What to do
Search the records for the string "reconhecimento" and return each line that has it.

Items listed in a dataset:
------------------------------------------------------------------------
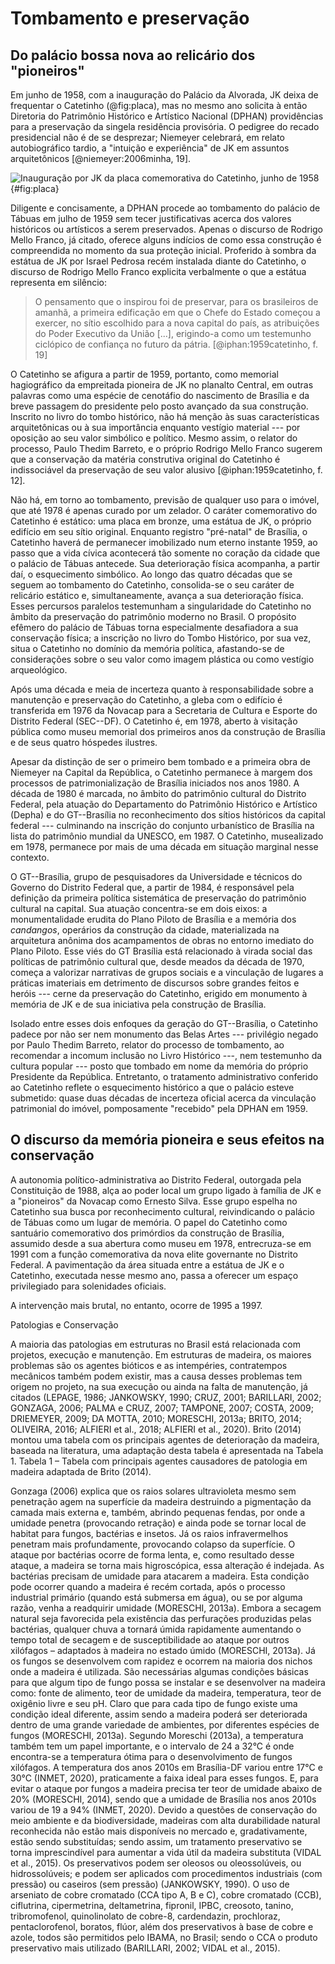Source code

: Tombamento e preservação
========================

Do palácio bossa nova ao relicário dos "pioneiros"
--------------------------------------------------

Em junho de 1958, com a inauguração do Palácio da Alvorada, JK deixa de
frequentar o Catetinho (@fig:placa), mas no mesmo ano solicita à então
Diretoria do Patrimônio Histórico e Artístico Nacional (DPHAN)
providências para a preservação da singela residência provisória. O
pedigree do recado presidencial não é de se desprezar; Niemeyer
celebrará, em relato autobiográfico tardio, a "intuição e experiência"
de JK em assuntos arquitetônicos [@niemeyer:2006minha, 19].

![Inauguração por JK da placa comemorativa do Catetinho, junho de 1958
](){#fig:placa}

Diligente e concisamente, a DPHAN procede ao tombamento do palácio de
Tábuas em julho de 1959 sem tecer justificativas acerca dos valores
históricos ou artísticos a serem preservados. Apenas o discurso de
Rodrigo Mello Franco, já citado, oferece alguns indícios de como essa
construção é compreendida no momento da sua proteção inicial. Proferido
à sombra da estátua de JK por Israel Pedrosa recém instalada diante do
Catetinho, o discurso de Rodrigo Mello Franco explicita verbalmente o
que a estátua representa em silêncio:

> O pensamento que o inspirou foi de preservar, para os brasileiros de
> amanhã, a primeira edificação em que o Chefe do Estado começou a
> exercer, no sítio escolhido para a nova capital do país, as
> atribuições do Poder Executivo da União [...], erigindo-a como um
> testemunho ciclópico de confiança no futuro da pátria.
> [@iphan:1959catetinho, f. 19]

O Catetinho se afigura a partir de 1959, portanto, como memorial
hagiográfico da empreitada pioneira de JK no planalto Central, em outras
palavras como uma espécie de cenotáfio do nascimento de Brasília e da
breve passagem do presidente pelo posto avançado da sua construção.
Inscrito no livro do tombo histórico, não há menção às suas
características arquitetônicas ou à sua importância enquanto vestígio
material --- por oposição ao seu valor simbólico e político. Mesmo
assim, o relator do processo, Paulo Thedim Barreto, e o próprio Rodrigo
Mello Franco sugerem que a conservação da matéria construtiva original
do Catetinho é indissociável da preservação de seu valor alusivo
[@iphan:1959catetinho, f. 12].

Não há, em torno ao tombamento, previsão de qualquer uso para o imóvel,
que até 1978 é apenas curado por um zelador. O caráter comemorativo do
Catetinho é estático: uma placa em bronze, uma estátua de JK, o próprio
edifício em seu sítio original. Enquanto registro "pré-natal" de
Brasília, o Catetinho haverá de permanecer imobilizado num eterno
instante 1959, ao passo que a vida cívica acontecerá tão somente no
coração da cidade que o palácio de Tábuas antecede. Sua deterioração
física acompanha, a partir daí, o esquecimento simbólico.
Ao longo das quatro décadas que se seguem ao tombamento do Catetinho,
consolida-se o seu caráter de relicário estático e, simultaneamente,
avança a sua deterioração física. Esses percursos paralelos testemunham
a singularidade do Catetinho no âmbito da preservação do patrimônio
moderno no Brasil. O propósito efêmero do palácio de Tábuas torna
especialmente desafiadora a sua conservação física; a inscrição no livro
do Tombo Histórico, por sua vez, situa o Catetinho no domínio da memória
política, afastando-se de considerações sobre o seu valor como imagem
plástica ou como vestígio arqueológico.

Após uma década e meia de incerteza quanto à responsabilidade sobre a
manutenção e preservação do Catetinho, a gleba com o edifício é
transferida em 1976 da Novacap para a Secretaria de Cultura e Esporte do
Distrito Federal (SEC--DF). O Catetinho é, em 1978, aberto à visitação
pública como museu memorial dos primeiros anos da construção de Brasília
e de seus quatro hóspedes ilustres.

Apesar da distinção de ser o primeiro bem tombado e a primeira obra de
Niemeyer na Capital da República, o Catetinho permanece à margem dos
processos de patrimonialização de Brasília iniciados nos anos 1980.
A década de 1980 é marcada, no âmbito do patrimônio cultural do Distrito
Federal, pela atuação do Departamento do Patrimônio Histórico e
Artístico (Depha) e do GT--Brasília no reconhecimento dos sítios
históricos da capital federal --- culminando na inscrição do conjunto
urbanístico de Brasília na lista do patrimônio mundial da UNESCO,
em 1987. O Catetinho, musealizado em 1978, permanece por mais de uma
década em situação marginal nesse contexto.

O GT--Brasília, grupo de pesquisadores da Universidade e técnicos do
Governo do Distrito Federal que, a partir de 1984, é responsável pela
definição da primeira política sistemática de preservação do patrimônio
cultural na capital. Sua atuação concentra-se em dois eixos: a
monumentalidade erudita do Plano Piloto de Brasília e a memória dos
*candangos*, operários da construção da cidade, materializada na
arquitetura anônima dos acampamentos de obras no entorno imediato do
Plano Piloto. Esse viés do GT Brasília está relacionado à virada social
das políticas de patrimônio cultural que, desde meados da década de
1970, começa a valorizar narrativas de grupos sociais e a vinculação de
lugares a práticas imateriais em detrimento de discursos sobre grandes
feitos e heróis --- cerne da preservação do Catetinho, erigido em
monumento à memória de JK e de sua iniciativa pela construção de
Brasília.

Isolado entre esses dois enfoques da geração do GT--Brasília,
o Catetinho padece por não ser nem monumento das Belas Artes ---
privilégio negado por Paulo Thedim Barreto, relator do processo de
tombamento, ao recomendar a incomum inclusão no Livro Histórico ---, nem
testemunho da cultura popular --- posto que tombado em nome da memória
do próprio Presidente da República. Entretanto, o tratamento
administrativo conferido ao Catetinho reflete o esquecimento histórico a
que o palácio esteve submetido: quase duas décadas de incerteza oficial
acerca da vinculação patrimonial do imóvel, pomposamente "recebido" pela
DPHAN em 1959.

O discurso da memória pioneira e seus efeitos na conservação
------------------------------------------------------------

A autonomia político-administrativa ao Distrito Federal, outorgada pela
Constituição de 1988, alça ao poder local um grupo ligado à família de
JK e a "pioneiros" da Novacap como Ernesto Silva. Esse grupo espelha no
Catetinho sua busca por reconhecimento cultural, reivindicando o palácio
de Tábuas como um lugar de memória. O papel do Catetinho como santuário
comemorativo dos primórdios da construção de Brasília, assumido desde a
sua abertura como museu em 1978, entrecruza-se em 1991 com a função
comemorativa da nova elite governante no Distrito Federal. A
pavimentação da área situada entre a estátua de JK e o Catetinho,
executada nesse mesmo ano, passa a oferecer um espaço privilegiado para
solenidades oficiais.

A intervenção mais brutal, no entanto, ocorre de 1995 a 1997.



Patologias e Conservação

A maioria das patologias em estruturas no Brasil está relacionada com projetos, execução e manutenção.  Em estruturas de madeira, os maiores problemas são os agentes bióticos e as intempéries, contratempos mecânicos também podem existir, mas a causa desses problemas tem origem no projeto, na sua execução ou ainda na falta de manutenção, já citados (LEPAGE, 1986; JANKOWSKY, 1990; CRUZ, 2001; BARILLARI, 2002; GONZAGA, 2006; PALMA e CRUZ, 2007; TAMPONE, 2007; COSTA, 2009; DRIEMEYER, 2009; DA MOTTA, 2010; MORESCHI, 2013a; BRITO, 2014; OLIVEIRA, 2016; ALFIERI et al., 2018; ALFIERI et al., 2020).  Brito (2014) montou uma tabela com os principais agentes de deterioração da madeira, baseada na literatura, uma adaptação desta tabela é apresentada na Tabela 1. 
Tabela 1 – Tabela com principais agentes causadores de patologia em madeira adaptada de Brito (2014).




Gonzaga (2006) explica que os raios solares ultravioleta mesmo sem penetração agem na superfície da madeira destruindo a pigmentação da camada mais externa e, também, abrindo pequenas fendas, por onde a umidade penetra (provocando retração) e ainda pode se tornar local de habitat para fungos, bactérias e insetos. Já os raios infravermelhos penetram mais profundamente, provocando colapso da superfície.
O ataque por bactérias ocorre de forma lenta, e, como resultado desse ataque, a madeira se torna mais higroscópica, essa alteração é indejada. As bactérias precisam de umidade para atacarem a madeira. Esta condição pode ocorrer quando a madeira é recém cortada, após o processo industrial primário (quando está submersa em água), ou se por alguma razão, venha a readquirir umidade (MORESCHI, 2013a). Embora a secagem natural seja favorecida pela existência das perfurações produzidas pelas bactérias, qualquer chuva a tornará úmida rapidamente aumentando o tempo total de secagem e de susceptibilidade ao ataque por outros xilófagos – adaptados à madeira no estado úmido (MORESCHI, 2013a).
Já os fungos se desenvolvem com rapidez e ocorrem na maioria dos nichos onde a madeira é utilizada. São necessárias algumas condições básicas para que algum tipo de fungo possa se instalar e se desenvolver na madeira como: fonte de alimento, teor de umidade da madeira, temperatura, teor de oxigênio livre e seu pH. Claro que para cada tipo de fungo existe uma condição ideal diferente, assim sendo a madeira poderá ser deteriorada dentro de uma grande variedade de ambientes, por diferentes espécies de fungos (MORESCHI, 2013a).
Segundo Moreschi (2013a), a temperatura também tem um papel importante, e o intervalo de 24 a 32°C é onde encontra-se a temperatura ótima para o desenvolvimento de fungos xilófagos. A temperatura dos anos 2010s em Brasília-DF variou entre 17°C e 30°C  (INMET, 2020), praticamente a faixa ideal para esses fungos. E, para evitar o ataque por fungos a madeira precisa ter teor de umidade abaixo de 20% (MORESCHI, 2014), sendo que a umidade de Brasília nos anos 2010s variou de 19 a 94% (INMET, 2020).
Devido a questões de conservação do meio ambiente e da biodiversidade, madeiras com alta durabilidade natural reconhecida não estão mais disponíveis no mercado e, gradativamente, estão sendo substituídas; sendo assim, um tratamento preservativo se torna imprescindível para aumentar a vida útil da madeira substituta (VIDAL et al., 2015).
Os preservativos podem ser oleosos ou oleossolúveis, ou hidrossolúveis; e podem ser aplicados com procedimentos industriais (com pressão) ou caseiros (sem pressão) (JANKOWSKY, 1990). O uso de arseniato de cobre cromatado (CCA tipo A, B e C), cobre cromatado (CCB), ciflutrina, cipermetrina, deltametrina, fipronil, IPBC, creosoto, tanino, tribromofenol, quinolinolato de cobre-8, cardendazin, prochloraz, pentaclorofenol, boratos, flúor, além dos preservativos à base de cobre e azole, todos são permitidos pelo IBAMA, no Brasil; sendo o CCA o produto preservativo mais utilizado (BARILLARI, 2002; VIDAL et al., 2015).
------------------------------------------------------------------------
The completed task
Artístico (Depha) e do GT--Brasília no reconhecimento dos sítios
Catetinho sua busca por reconhecimento cultural, reivindicando o palácio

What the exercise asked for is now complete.